### WORK TO BE COMPLETED
Search the records for the string "grid" and report how many lines contain it, with nothing else.

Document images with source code
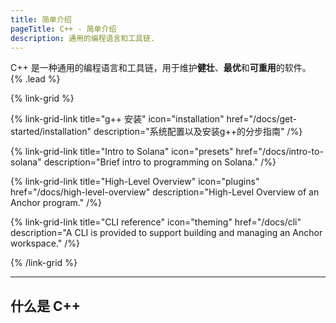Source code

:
 ```yaml
---
title: 简单介绍
pageTitle: C++ - 简单介绍
description: 通用的编程语言和工具链.
---
```


C++ 是一种通用的编程语言和工具链，用于维护**健壮**、**最优**和**可重用**的软件。 {% .lead %}

{% link-grid %}

{% link-grid-link title="g++ 安装" icon="installation" href="/docs/get-started/installation" description="系统配置以及安装g++的分步指南" /%}

{% link-grid-link title="Intro to Solana" icon="presets" href="/docs/intro-to-solana" description="Brief intro to programming on Solana." /%}

{% link-grid-link title="High-Level Overview" icon="plugins" href="/docs/high-level-overview" description="High-Level Overview of an Anchor program." /%}

{% link-grid-link title="CLI reference" icon="theming" href="/docs/cli" description="A CLI is provided to support building and managing an Anchor workspace." /%}

{% /link-grid %}

---

## 什么是 C++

### EXERCISE SOLUTION
6